Najbardziej smakuje własny produkt, własnego pomysłu.

Najbardziej smakuje własny produkt, własnego pomysłu.

Coś rano smacznego i zdrowego na ząb, by i reszta dnia "smakowała".

*********************************************
Tekst ten wstawiłem 10.września 2024 roku o godzinie 08.00.

Dziś kolejna.... "miesięcznica".

Dla mnie jakże smutna i nadal tragiczna.

Ale rozgrywana co miesiąc (no bo nie przeżywana ) przez jakże już nielicznych, dla jakże dalej, jeszcze mimo to -licznych - (wyborców).

Takie informacje , z jakimi się dziś się tu zapoznacie, możecie uzyskać tylko dzięki dociekliwości także innych, podobnych mi domorosłych historyków, buszujących m.in. w Centralnym Archiwum Wojskowym.

Przypomnę, że to "ten" generał stał w najbardziej gorącym okresie (w latach 2010–2012) na czele Sekretariatu Dowódcy Sił Powietrznych w Warszawie.
To on (uwaga) blokował obieg informacji o dokumentach mających wpływ na działanie stosownych organów państwa, (uwaga!) mających na celu wyjaśnienie przyczyn katastrofy smoleńskiej.

"Ten" generał , również jako późniejszy już jako dowódca garnizonu w Warszawie, wydał w 2016 roku rozkaz nr 15871/16 , który nakazywał w czasie ówczesnych rządów PiS, oglądanie przez podległych mu żołnierzy tylko....... TVP Info.

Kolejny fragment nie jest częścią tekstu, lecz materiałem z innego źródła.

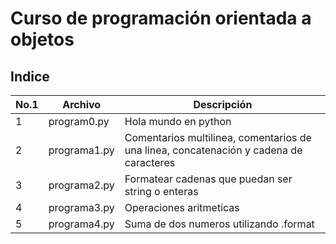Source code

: # Curso de programación orientada a objetos

## Indice 

| No.1 | Archivo | Descripción |
|------|---------|-------------|
| 1    | program0.py| Hola mundo en python|
| 2    | programa1.py| Comentarios multilinea, comentarios de una linea, concatenación y cadena de caracteres |
| 3    | programa2.py| Formatear cadenas que puedan ser string o enteras |
| 4    | programa3.py| Operaciones aritmeticas |
| 5    | programa4.py| Suma de dos numeros utilizando .format |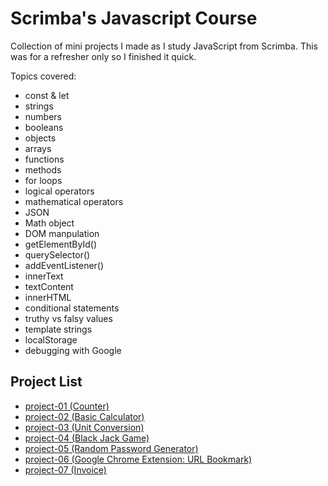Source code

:# Scrimba's Javascript Course

Collection of mini projects I made as I study JavaScript from Scrimba. 
This was for a refresher only so I finished it quick.

Topics covered:

- const & let
- strings
- numbers
- booleans
- objects
- arrays
- functions
- methods
- for loops
- logical operators
- mathematical operators
- JSON
- Math object
- DOM manpulation
- getElementById()
- querySelector()
- addEventListener()
- innerText
- textContent
- innerHTML
- conditional statements
- truthy vs falsy values
- template strings
- localStorage
- debugging with Google

## Project List
- [project-01 (Counter)](/project-01/)
- [project-02 (Basic Calculator)](/project-02/)
- [project-03 (Unit Conversion)](/project-03/)
- [project-04 (Black Jack Game)](/project-04/)
- [project-05 (Random Password Generator)](/project-05)
- [project-06 (Google Chrome Extension: URL Bookmark)](/project-06)
- [project-07 (Invoice)](/project-07)
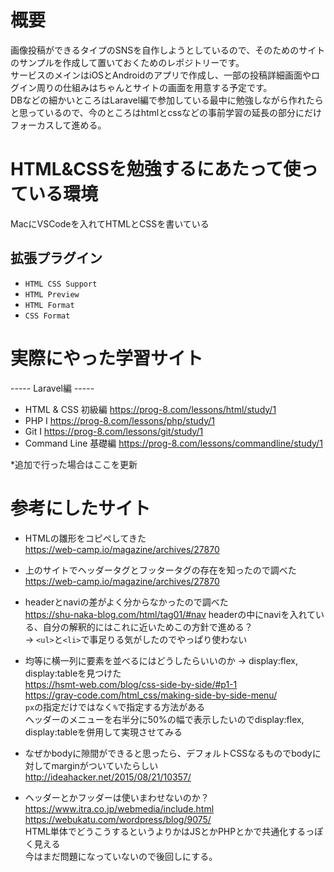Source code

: # 概要
画像投稿ができるタイプのSNSを自作しようとしているので、そのためのサイトのサンプルを作成して置いておくためのレポジトリーです。  
サービスのメインはiOSとAndroidのアプリで作成し、一部の投稿詳細画面やログイン周りの仕組みはちゃんとサイトの画面を用意する予定です。  
DBなどの細かいところはLaravel編で参加している最中に勉強しながら作れたらと思っているので、今のところはhtmlとcssなどの事前学習の延長の部分にだけフォーカスして進める。

# HTML&CSSを勉強するにあたって使っている環境
MacにVSCodeを入れてHTMLとCSSを書いている

## 拡張プラグイン
- `HTML CSS Support`
- `HTML Preview`
- `HTML Format`
- `CSS Format`

# 実際にやった学習サイト

----- Laravel編 -----
- HTML & CSS 初級編
  https://prog-8.com/lessons/html/study/1
- PHP I
  https://prog-8.com/lessons/php/study/1
- Git Ⅰ
  https://prog-8.com/lessons/git/study/1
- Command Line 基礎編
  https://prog-8.com/lessons/commandline/study/1
  
*追加で行った場合はここを更新

# 参考にしたサイト

- HTMLの雛形をコピペしてきた  
https://web-camp.io/magazine/archives/27870

- 上のサイトでヘッダータグとフッタータグの存在を知ったので調べた  
https://web-camp.io/magazine/archives/27870

- headerとnaviの差がよく分からなかったので調べた  
https://shu-naka-blog.com/html/tag01/#nav
headerの中にnaviを入れている、自分の解釈的にはこれに近いためこの方針で進める？  
-> `<ul>`と`<li>`で事足りる気がしたのでやっぱり使わない
  
- 均等に横一列に要素を並べるにはどうしたらいいのか -> display:flex, display:tableを見つけた  
https://hsmt-web.com/blog/css-side-by-side/#p1-1  
https://gray-code.com/html_css/making-side-by-side-menu/  
`px`の指定だけではなく`%`で指定する方法がある  
ヘッダーのメニューを右半分に50%の幅で表示したいのでdisplay:flex, display:tableを併用して実現させてみる
  
- なぜかbodyに隙間ができると思ったら、デフォルトCSSなるものでbodyに対してmarginがついていたらしい
http://ideahacker.net/2015/08/21/10357/

- ヘッダーとかフッダーは使いまわせないのか？  
https://www.itra.co.jp/webmedia/include.html  
https://webukatu.com/wordpress/blog/9075/  
HTML単体でどうこうするというよりかはJSとかPHPとかで共通化するっぽく見える  
今はまだ問題になっていないので後回しにする。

https://youtu.be/rjfUm6mbBv4?feature=shared

Po to, by tylko z tego źródła "ssać" najprawdziwsze dla żołnierskiego morale informacje.

Potwierdzać może, ten właśnie ujawniony fakt, także prawdziwość tzw "insynuacji opozycji", że podobnie czynili to inni, np kolejni szefowie służby więziennej, na terenie zakładów karnych, wskutek czego (oglądania tylko TVP Info) "narodził się" tam taki człowiek jak morderca prezydenta Gdańska.

No bo trend ten był i...... był przez najwyższych w państwie, kierowanym przez kierownictwo PiS-akceptowany.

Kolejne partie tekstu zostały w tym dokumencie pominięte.